The staff here at NobodyisFlyingthePlane is, like most, fatigued by news of mass shootings. Going forward we are going to try to focus on solutions oriented posts.
Kristof’s piece, linked below, poses the conversation as one of public health not politics. Many of his points resonated in that context. He uses the auto as a way of looking at it. Much of what we have done to reduce harm from cars can be applied to guns.
only in the U.S. do we lose one person every 15 minutes to gun violence.
I suggest that we try a new approach to reducing gun violence – a public health strategy.
We don’t ban cars, but we work hard to regulate them – and limit access to them – so as to reduce the death toll they cause. This has been spectacularly successful, reducing the death rate per 100 million miles driven by 95 percent since 1921.
The evidence is overwhelming that overall more guns and more relaxed gun laws lead to more violent deaths and injuries.
As we often say here: people are terrible judges of risk. We fear terrorism and mass shootings, but we’re far more likely to be killed by having a gun in the home.
although it is mass shootings that get our attention, they are not the main cause of loss of life.
Much more typical is a friend who shoots another, a husband who kills his wife – or, most common of all, a man who kills himself.
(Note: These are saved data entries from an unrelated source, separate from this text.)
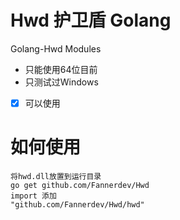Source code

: # Hwd 护卫盾 Golang
Golang-Hwd Modules
- 只能使用64位目前
- 只测试过Windows
- [X] 可以使用
# 如何使用
```
将hwd.dll放置到运行目录
go get github.com/Fannerdev/Hwd
import 添加
"github.com/Fannerdev/Hwd/hwd"
```
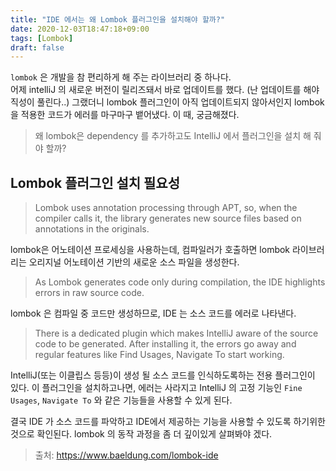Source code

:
 ```yaml
---
title: "IDE 에서는 왜 Lombok 플러그인을 설치해야 할까?"
date: 2020-12-03T18:47:18+09:00
tags: [Lombok]
draft: false
---
```

`lombok` 은 개발을 참 편리하게 해 주는 라이브러리 중 하나다.   
어제 intelliJ 의 새로운 버전이 릴리즈돼서 바로 업데이트를 했다. (난 업데이트를 해야 직성이 풀린다..)
그랬더니 lombok 플러그인이 아직 업데이트되지 않아서인지 lombok을 적용한 코드가 에러를 마구마구 뱉어냈다.
이 때, 궁금해졌다. 

> 왜 lombok은 dependency 를 추가하고도 IntelliJ 에서 플러그인을 설치 해 줘야 할까?

## Lombok 플러그인 설치 필요성

> Lombok uses annotation processing through APT, so, when the compiler calls it, the library generates new source files based on annotations in the originals.

lombok은 어노테이션 프로세싱을 사용하는데, 컴파일러가 호출하면 lombok 라이브러리는 오리지널 어노테이션 기반의 새로운 소스 파일을 생성한다. 

> As Lombok generates code only during compilation, the IDE highlights errors in raw source code.

lombok 은 컴파일 중 코드만 생성하므로, IDE 는 소스 코드를 에러로 나타낸다.

> There is a dedicated plugin which makes IntelliJ aware of the source code to be generated. After installing it, the errors go away and regular features like Find Usages, Navigate To start working.

IntelliJ(또는 이클립스 등등)이 생성 될 소스 코드를 인식하도록하는 전용 플러그인이 있다. 이 플러그인을 설치하고나면, 에러는 사라지고 IntelliJ 의 고정 기능인 `Fine Usages`, `Navigate To` 와 같은 기능들을 사용할 수 있게 된다.

결국 IDE 가 소스 코드를 파악하고 IDE에서 제공하는 기능을 사용할 수 있도록 하기위한 것으로 확인된다.
lombok 의 동작 과정을 좀 더 깊이있게 살펴봐야 겠다.

> 출처: https://www.baeldung.com/lombok-ide
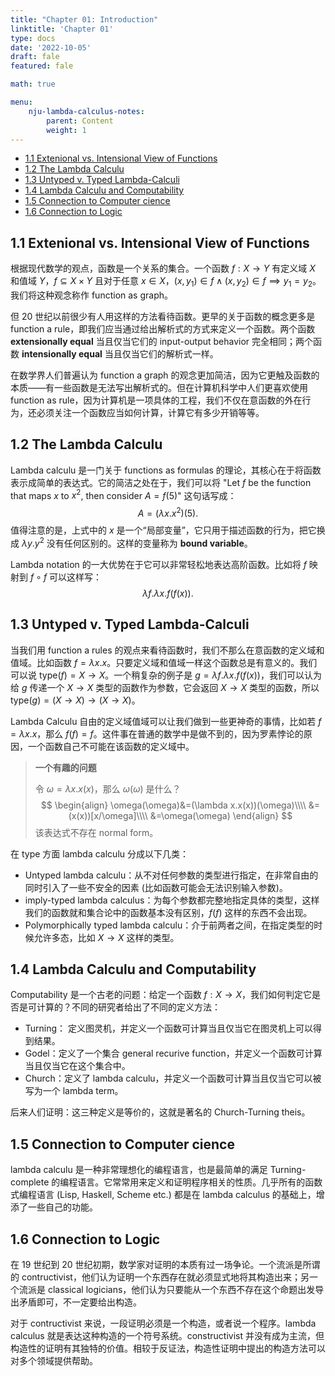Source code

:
 ```yaml
---
title: "Chapter 01: Introduction"
linktitle: 'Chapter 01'
type: docs
date: '2022-10-05'
draft: fale
featured: fale

math: true

menu:
    nju-lambda-calculus-notes:
        parent: Content
        weight: 1
---
```


- [1.1 Extenional vs. Intensional View of Functions](#11-extenional-vs-intensional-view-of-functions)
- [1.2 The Lambda Calculu](#12-the-lambda-calculu)
- [1.3 Untyped v. Typed Lambda-Calculi](#13-untyped-v-typed-lambda-calculi)
- [1.4 Lambda Calculu and Computability](#14-lambda-calculu-and-computability)
- [1.5 Connection to Computer cience](#15-connection-to-computer-cience)
- [1.6 Connection to Logic](#16-connection-to-logic)

## 1.1 Extenional vs. Intensional View of Functions

根据现代数学的观点，函数是一个关系的集合。一个函数 $f:X\to Y$ 有定义域 $X$ 和值域 $Y$，$f\subseteq X\times Y$ 且对于任意 $x\in X$，$(x,y_1)\in f\wedge (x,y_2)\in f\implies y_1=y_2$。我们将这种观念称作 function as graph。

但 20 世纪以前很少有人用这样的方法看待函数。更早的关于函数的概念更多是 function a rule，即我们应当通过给出解析式的方式来定义一个函数。两个函数 **extensionally equal** 当且仅当它们的 input-output behavior 完全相同；两个函数 **intensionally equal** 当且仅当它们的解析式一样。

在数学界人们普遍认为 function a graph 的观念更加简洁，因为它更触及函数的本质——有一些函数是无法写出解析式的。但在计算机科学中人们更喜欢使用 function as rule，因为计算机是一项具体的工程，我们不仅在意函数的外在行为，还必须关注一个函数应当如何计算，计算它有多少开销等等。

## 1.2 The Lambda Calculu

Lambda calculu 是一门关于 functions as formulas 的理论，其核心在于将函数表示成简单的表达式。它的简洁之处在于，我们可以将 "Let $f$ be the function that maps $x$ to $x^2$, then consider $A=f(5)$" 这句话写成：
$$
A = (\lambda x.x^2)(5).
$$
值得注意的是，上式中的 $x$ 是一个“局部变量”，它只用于描述函数的行为，把它换成 $\lambda y.y^2$ 没有任何区别的。这样的变量称为 **bound variable**。

Lambda notation 的一大优势在于它可以非常轻松地表达高阶函数。比如将 $f$ 映射到 $f\circ f$ 可以这样写：
$$
\lambda f.\lambda x.f(f(x)).
$$

## 1.3 Untyped v. Typed Lambda-Calculi

当我们用 function a rules 的观点来看待函数时，我们不那么在意函数的定义域和值域。比如函数 $f=\lambda x.x$。只要定义域和值域一样这个函数总是有意义的。我们可以说 $\text{type}(f)=X\to X$。一个稍复杂的例子是 $g=\lambda f.\lambda x.f(f(x))$，我们可以认为给 $g$ 传递一个 $X\to X$ 类型的函数作为参数，它会返回 $X\to X$ 类型的函数，所以 $\text{type}(g)=(X\to X)\to(X\to X)$。

Lambda Calculu 自由的定义域值域可以让我们做到一些更神奇的事情，比如若 $f=\lambda x.x$，那么 $f(f)=f$。这件事在普通的数学中是做不到的，因为罗素悖论的原因，一个函数自己不可能在该函数的定义域中。

> **一个有趣的问题**
>
> 令 $\omega=\lambda x.x(x)$，那么 $\omega(\omega)$ 是什么？
> $$
> \begin{align}
> \omega(\omega)&=(\lambda x.x(x))(\omega)\\\\
> &=(x(x))[x/\omega]\\\\
> &=\omega(\omega)
> \end{align}
> $$
> 该表达式不存在 normal form。

在 type 方面 lambda calculu 分成以下几类：

* Untyped lambda calculu：从不对任何参数的类型进行指定，在非常自由的同时引入了一些不安全的因素 (比如函数可能会无法识别输入参数)。
* imply-typed lambda calculus：为每个参数都完整地指定具体的类型，这样我们的函数就和集合论中的函数基本没有区别，$f(f)$ 这样的东西不会出现。
* Polymorphically typed lambda calculu：介于前两者之间，在指定类型的时候允许多态，比如 $X\to X$ 这样的类型。

## 1.4 Lambda Calculu and Computability

Computability 是一个古老的问题：给定一个函数 $f:X\to X$，我们如何判定它是否是可计算的？不同的研究者给出了不同的定义方法：

* Turning： 定义图灵机，并定义一个函数可计算当且仅当它在图灵机上可以得到结果。
* Godel：定义了一个集合 general recurive function，并定义一个函数可计算当且仅当它在这个集合中。
* Church：定义了 lambda calculu，并定义一个函数可计算当且仅当它可以被写为一个 lambda term。

后来人们证明：这三种定义是等价的，这就是著名的 Church-Turning theis。

## 1.5 Connection to Computer cience

lambda calculu 是一种非常理想化的编程语言，也是最简单的满足 Turning-complete 的编程语言。它常常用来定义和证明程序相关的性质。几乎所有的函数式编程语言 (Lisp, Haskell, Scheme etc.) 都是在 lambda calculus 的基础上，增添了一些自己的功能。

## 1.6 Connection to Logic

在 19 世纪到 20 世纪初期，数学家对证明的本质有过一场争论。一个流派是所谓的 contructivist，他们认为证明一个东西存在就必须显式地将其构造出来；另一个流派是 classical logicians，他们认为只要能从一个东西不存在这个命题出发导出矛盾即可，不一定要给出构造。

对于 contructivist 来说，一段证明必须是一个构造，或者说一个程序。lambda calculus 就是表达这种构造的一个符号系统。constructivist 并没有成为主流，但构造性的证明有其独特的价值。相较于反证法，构造性证明中提出的构造方法可以对多个领域提供帮助。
For skeptics who think that gun laws don’t make a difference, consider what happened in two states, Missouri and Connecticut. In 1995, Connecticut tightened licensing laws, while in 2007 Missouri eased gun laws.
The upshot? After tightening gun laws, firearm homicide rates dropped 40 percent in Connecticut. And after Missouri eased gun laws, gun homicide rates rose 25 percent.
Yet our laws have often focused more on weapons themselves (such as the assault weapons ban) rather than on access. In many places, there is more rigorous screening of people who want to adopt dogs than of people who want to purchase firearms.
In these two states, the laws affected access, and although there’s some indication that other factors were also involved in Connecticut (and correlations don’t prove causation), the outcomes are worth pondering.